■ Required work: Determine how many lines in the records hold the word "policy". Return the number alone.

■ Dataset content:

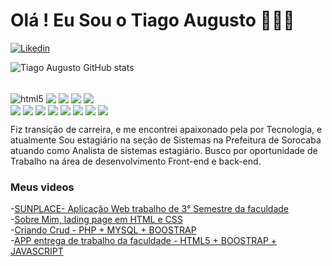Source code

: # Olá ! Eu Sou o Tiago Augusto 🧑🏽‍💻

[![Likedin](https://img.shields.io/badge/LinkedIn-0077B5?style=for-the-badge&logo=linkedin&logoColor=white)](https://www.linkedin.com/in/tiago-augusto-melo-silva-177127b9/)

![Tiago Augusto GitHub stats](https://github-readme-stats.vercel.app/api?username=TiagoAugustoSilva&show_icons=true&theme=onedark)

<div style="display: inline_block"><br/>
<img align="center" alt="html5" src="https://img.shields.io/badge/HTML5-E34F26?style=for-the-badge&logo=html5&logoColor=white"/>
  <img align="center"  src="https://img.shields.io/badge/CSS3-1572B6?style=for-the-badge&logo=css3&logoColor=white"/>
  <img align="center"  src="https://img.shields.io/badge/JavaScript-F7DF1E?style=for-the-badge&logo=javascript&logoColor=black"/>
  <img align="center"  src="https://img.shields.io/badge/PHP-777BB4?style=for-the-badge&logo=php&logoColor=white"/>
  <img align="center"  src="https://img.shields.io/badge/Bootstrap-563D7C?style=for-the-badge&logo=bootstrap&logoColor=white"/><br/>
 <img align="center"  src="https://img.shields.io/badge/MySQL-00000F?style=for-the-badge&logo=mysql&logoColor=white"/>
  
   <img align="center" src="https://img.shields.io/badge/React-20232A?style=for-the-badge&logo=react&logoColor=61DAFB"/>
     <img align="center" src="https://img.shields.io/badge/Node.js-43853D?style=for-the-badge&logo=node.js&logoColor=white"/>
          <img align="center" src="https://img.shields.io/badge/Amazon%20Web%20Services-232F3E.svg?style=for-the-badge&logo=Amazon-Web-Services&logoColor=white"/>
            <img align="center" src="https://img.shields.io/badge/Amazon%20EC2-FF9900.svg?style=for-the-badge&logo=Amazon-EC2&logoColor=white"/>
            <img align="center" src="https://img.shields.io/badge/Amazon%20S3-569A31.svg?style=for-the-badge&logo=Amazon-S3&logoColor=white"/>
              <img align="center" src="https://img.shields.io/badge/Amazon%20RDS-527FFF.svg?style=for-the-badge&logo=Amazon-RDS&logoColor=white"/>
                <img align="center" src="https://img.shields.io/badge/Amazon%20CloudWatch-FF4F8B.svg?style=for-the-badge&logo=Amazon-CloudWatch&logoColor=white"/>
     


</div>

 Fiz transição de carreira, e me encontrei apaixonado pela por Tecnologia, e atualmente Sou estagiário na seção de Sistemas na Prefeitura de Sorocaba atuando como Analista de  sistemas estagiário. Busco por oportunidade 
 de Trabalho na área de desenvolvimento Front-end e back-end.
 


### Meus videos
-[SUNPLACE- Aplicação Web  trabalho de 3° Semestre da faculdade](https://www.youtube.com/watch?v=YyUtiE6bCb0)<br/>
-[Sobre Mim, lading page em HTML e CSS](https://www.youtube.com/watch?v=tZr21kZ7IFE)<br/>
-[Criando Crud - PHP + MYSQL + BOOSTRAP](https://www.youtube.com/watch?v=TlZ5RskORoM)<br/>
-[APP entrega de trabalho da faculdade - HTML5 + BOOSTRAP + JAVASCRIPT](https://www.youtube.com/watch?v=hB2yMBd7PGU)<br/>












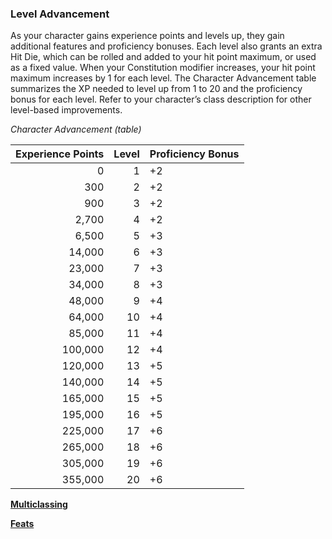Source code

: ### Level Advancement

As your character gains experience points and levels up, they gain additional features and proficiency bonuses.
Each level also grants an extra Hit Die, which can be rolled and added to your hit point maximum, or used as a fixed value.
When your Constitution modifier increases, your hit point maximum increases by 1 for each level. The Character Advancement table summarizes the XP needed to level up from 1 to 20 and the proficiency bonus for each level.
Refer to your character’s class description for other level-based improvements.

_Character Advancement (table)_

| Experience Points | Level | Proficiency Bonus |
|------------------:|------:|:------------------|
|                 0 |     1 | +2                |
|               300 |     2 | +2                |
|               900 |     3 | +2                |
|             2,700 |     4 | +2                |
|             6,500 |     5 | +3                |
|            14,000 |     6 | +3                |
|            23,000 |     7 | +3                |
|            34,000 |     8 | +3                |
|            48,000 |     9 | +4                |
|            64,000 |    10 | +4                |
|            85,000 |    11 | +4                |
|           100,000 |    12 | +4                |
|           120,000 |    13 | +5                |
|           140,000 |    14 | +5                |
|           165,000 |    15 | +5                |
|           195,000 |    16 | +5                |
|           225,000 |    17 | +6                |
|           265,000 |    18 | +6                |
|           305,000 |    19 | +6                |
|           355,000 |    20 | +6                |

[**Multiclassing**](./Multiclassing.md)

[**Feats**](./Feats.md)
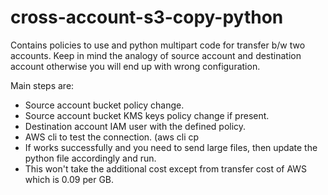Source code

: # cross-account-s3-copy-python
Contains policies to use and python multipart code for transfer b/w two accounts.
Keep in mind the analogy of source account and destination account otherwise you will end up with wrong configuration.

Main steps are:

- Source account bucket policy change.
- Source account bucket KMS keys policy change if present.
- Destination account IAM user with the defined policy.
- AWS cli to test the connection.  (aws cli cp <source-account-bucket> <destination-account-bucket>
- If works successfully and you need to send large files, then update the python file accordingly and run.
- This won't take the additional cost except from transfer cost of AWS which is 0.09 per GB.

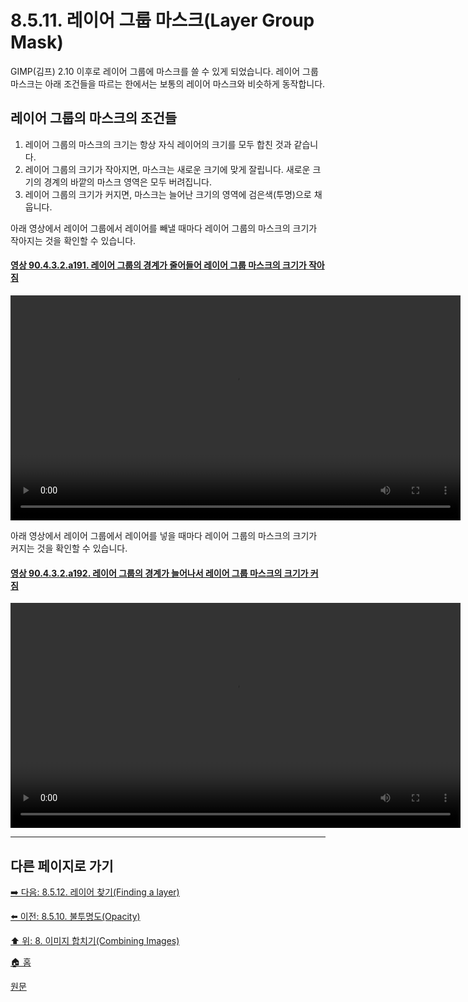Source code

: # 8.5.11. 레이어 그룹 마스크(Layer Group Mask)
GIMP(김프) 2.10 이후로 레이어 그룹에 마스크를 쓸 수 있게 되었습니다. 레이어 그룹 마스크는 아래 조건들을 따르는 한에서는 보통의 레이어 마스크와 비슷하게 동작합니다.

## 레이어 그룹의 마스크의 조건들
1. 레이어 그룹의 마스크의 크기는 항상 자식 레이어의 크기를 모두 합친 것과 같습니다.
2. 레이어 그룹의 크기가 작아지면, 마스크는 새로운 크기에 맞게 잘립니다. 새로운 크기의 경계의 바깥의 마스크 영역은 모두 버려집니다.
3. 레이어 그룹의 크기가 커지면, 마스크는 늘어난 크기의 영역에 검은색(투명)으로 채웁니다.

아래 영상에서 레이어 그룹에서 레이어를 빼낼 때마다 레이어 그룹의 마스크의 크기가 작아지는 것을 확인할 수 있습니다.

#### [영상 90.4.3.2.a191. 레이어 그룹의 경계가 줄어들어 레이어 그룹 마스크의 크기가 작아짐](https://wonder13662.github.io/gimp/2.10.36_ko/90-04-03-layersx-02-layer_group.html#%EC%98%81%EC%83%81-90432a191-%EB%A0%88%EC%9D%B4%EC%96%B4-%EA%B7%B8%EB%A3%B9%EC%9D%98-%EA%B2%BD%EA%B3%84%EA%B0%80-%EC%A4%84%EC%96%B4%EB%93%A4%EC%96%B4-%EB%A0%88%EC%9D%B4%EC%96%B4-%EA%B7%B8%EB%A3%B9-%EB%A7%88%EC%8A%A4%ED%81%AC%EC%9D%98-%ED%81%AC%EA%B8%B0%EA%B0%80-%EC%9E%91%EC%95%84%EC%A7%90)
<video controls="controls" width="720" src="https://github.com/wonder13662/gimp/assets/15767104/bc97311e-27d2-4342-b28b-be81e1dfc6f2"></video>

아래 영상에서 레이어 그룹에서 레이어를 넣을 때마다 레이어 그룹의 마스크의 크기가 커지는 것을 확인할 수 있습니다.

#### [영상 90.4.3.2.a192. 레이어 그룹의 경계가 늘어나서 레이어 그룹 마스크의 크기가 커짐](https://wonder13662.github.io/gimp/2.10.36_ko/90-04-03-layersx-02-layer_group.html#%EC%98%81%EC%83%81-90432a192-%EB%A0%88%EC%9D%B4%EC%96%B4-%EA%B7%B8%EB%A3%B9%EC%9D%98-%EA%B2%BD%EA%B3%84%EA%B0%80-%EB%8A%98%EC%96%B4%EB%82%98%EC%84%9C-%EB%A0%88%EC%9D%B4%EC%96%B4-%EA%B7%B8%EB%A3%B9-%EB%A7%88%EC%8A%A4%ED%81%AC%EC%9D%98-%ED%81%AC%EA%B8%B0%EA%B0%80-%EC%BB%A4%EC%A7%90)
<video controls="controls" width="720" src="https://github.com/wonder13662/gimp/assets/15767104/dafb7205-1a89-4fe4-a0e0-719c42ee5cd9"></video>

***

## 다른 페이지로 가기
[➡️ 다음: 8.5.12. 레이어 찾기(Finding a layer)](./08-05-layer-groupsx-12-finding_a_layer.md)

[⬅️ 이전: 8.5.10. 불투명도(Opacity)](./08-05-layer-groupsx-10-opacity.md)

[⬆️ 위: 8. 이미지 합치기(Combining Images)](./08-00-combining-images.md)

[🏠 홈](./00-home.md)

[원문](https://docs.gimp.org/2.10/ko/gimp-layer-groups.html)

■ Written response: 3